__PROBLEM TO WORK ON__:
Without any change, set down every record below.

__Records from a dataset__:
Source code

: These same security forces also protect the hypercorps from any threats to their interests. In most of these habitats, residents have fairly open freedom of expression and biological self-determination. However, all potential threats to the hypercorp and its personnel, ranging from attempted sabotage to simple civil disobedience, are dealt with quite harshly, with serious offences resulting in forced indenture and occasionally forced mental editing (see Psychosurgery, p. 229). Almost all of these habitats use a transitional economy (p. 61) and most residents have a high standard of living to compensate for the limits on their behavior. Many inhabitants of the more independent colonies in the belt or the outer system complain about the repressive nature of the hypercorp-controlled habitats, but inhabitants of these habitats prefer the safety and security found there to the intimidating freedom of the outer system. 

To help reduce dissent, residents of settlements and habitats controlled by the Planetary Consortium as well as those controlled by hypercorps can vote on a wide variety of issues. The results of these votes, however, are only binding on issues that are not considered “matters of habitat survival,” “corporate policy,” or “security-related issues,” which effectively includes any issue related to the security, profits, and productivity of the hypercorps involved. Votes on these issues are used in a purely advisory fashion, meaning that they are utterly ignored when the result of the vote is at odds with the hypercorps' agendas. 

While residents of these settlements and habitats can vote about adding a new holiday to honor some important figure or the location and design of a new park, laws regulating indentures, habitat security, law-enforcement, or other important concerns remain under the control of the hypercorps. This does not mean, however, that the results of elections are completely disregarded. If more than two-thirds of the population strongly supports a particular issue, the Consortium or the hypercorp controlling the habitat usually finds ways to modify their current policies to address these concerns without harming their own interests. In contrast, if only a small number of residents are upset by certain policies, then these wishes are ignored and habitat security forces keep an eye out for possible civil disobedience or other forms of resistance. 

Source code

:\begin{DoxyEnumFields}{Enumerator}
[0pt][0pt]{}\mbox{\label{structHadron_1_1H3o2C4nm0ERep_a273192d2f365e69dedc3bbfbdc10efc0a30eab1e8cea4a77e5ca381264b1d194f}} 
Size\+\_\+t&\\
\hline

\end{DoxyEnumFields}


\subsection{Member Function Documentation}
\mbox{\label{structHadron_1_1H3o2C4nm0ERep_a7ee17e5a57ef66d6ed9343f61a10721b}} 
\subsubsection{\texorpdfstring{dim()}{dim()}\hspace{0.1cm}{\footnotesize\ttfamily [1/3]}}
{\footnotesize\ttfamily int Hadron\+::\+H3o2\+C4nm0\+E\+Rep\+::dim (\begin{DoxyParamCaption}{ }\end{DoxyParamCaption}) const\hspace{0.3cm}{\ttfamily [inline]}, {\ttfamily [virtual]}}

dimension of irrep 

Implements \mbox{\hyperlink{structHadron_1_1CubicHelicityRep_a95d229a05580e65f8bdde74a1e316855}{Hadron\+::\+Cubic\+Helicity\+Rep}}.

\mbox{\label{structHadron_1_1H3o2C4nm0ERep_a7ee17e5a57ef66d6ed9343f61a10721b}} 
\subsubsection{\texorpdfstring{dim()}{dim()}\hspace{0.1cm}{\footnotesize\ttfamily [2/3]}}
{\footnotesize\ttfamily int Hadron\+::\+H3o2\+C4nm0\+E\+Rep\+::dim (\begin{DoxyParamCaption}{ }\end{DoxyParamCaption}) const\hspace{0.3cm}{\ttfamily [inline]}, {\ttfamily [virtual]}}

__SOLUTION FOR THIS EXERCISE__:
Source code

: These same security forces also protect the hypercorps from any threats to their interests. In most of these habitats, residents have fairly open freedom of expression and biological self-determination. However, all potential threats to the hypercorp and its personnel, ranging from attempted sabotage to simple civil disobedience, are dealt with quite harshly, with serious offences resulting in forced indenture and occasionally forced mental editing (see Psychosurgery, p. 229). Almost all of these habitats use a transitional economy (p. 61) and most residents have a high standard of living to compensate for the limits on their behavior. Many inhabitants of the more independent colonies in the belt or the outer system complain about the repressive nature of the hypercorp-controlled habitats, but inhabitants of these habitats prefer the safety and security found there to the intimidating freedom of the outer system. 

To help reduce dissent, residents of settlements and habitats controlled by the Planetary Consortium as well as those controlled by hypercorps can vote on a wide variety of issues. The results of these votes, however, are only binding on issues that are not considered “matters of habitat survival,” “corporate policy,” or “security-related issues,” which effectively includes any issue related to the security, profits, and productivity of the hypercorps involved. Votes on these issues are used in a purely advisory fashion, meaning that they are utterly ignored when the result of the vote is at odds with the hypercorps' agendas. 

While residents of these settlements and habitats can vote about adding a new holiday to honor some important figure or the location and design of a new park, laws regulating indentures, habitat security, law-enforcement, or other important concerns remain under the control of the hypercorps. This does not mean, however, that the results of elections are completely disregarded. If more than two-thirds of the population strongly supports a particular issue, the Consortium or the hypercorp controlling the habitat usually finds ways to modify their current policies to address these concerns without harming their own interests. In contrast, if only a small number of residents are upset by certain policies, then these wishes are ignored and habitat security forces keep an eye out for possible civil disobedience or other forms of resistance. 

Source code

:\begin{DoxyEnumFields}{Enumerator}
[0pt][0pt]{}\mbox{\label{structHadron_1_1H3o2C4nm0ERep_a273192d2f365e69dedc3bbfbdc10efc0a30eab1e8cea4a77e5ca381264b1d194f}} 
Size\+\_\+t&\\
\hline

\end{DoxyEnumFields}


\subsection{Member Function Documentation}
\mbox{\label{structHadron_1_1H3o2C4nm0ERep_a7ee17e5a57ef66d6ed9343f61a10721b}} 
\subsubsection{\texorpdfstring{dim()}{dim()}\hspace{0.1cm}{\footnotesize\ttfamily [1/3]}}
{\footnotesize\ttfamily int Hadron\+::\+H3o2\+C4nm0\+E\+Rep\+::dim (\begin{DoxyParamCaption}{ }\end{DoxyParamCaption}) const\hspace{0.3cm}{\ttfamily [inline]}, {\ttfamily [virtual]}}

dimension of irrep 

Implements \mbox{\hyperlink{structHadron_1_1CubicHelicityRep_a95d229a05580e65f8bdde74a1e316855}{Hadron\+::\+Cubic\+Helicity\+Rep}}.

\mbox{\label{structHadron_1_1H3o2C4nm0ERep_a7ee17e5a57ef66d6ed9343f61a10721b}} 
\subsubsection{\texorpdfstring{dim()}{dim()}\hspace{0.1cm}{\footnotesize\ttfamily [2/3]}}
{\footnotesize\ttfamily int Hadron\+::\+H3o2\+C4nm0\+E\+Rep\+::dim (\begin{DoxyParamCaption}{ }\end{DoxyParamCaption}) const\hspace{0.3cm}{\ttfamily [inline]}, {\ttfamily [virtual]}}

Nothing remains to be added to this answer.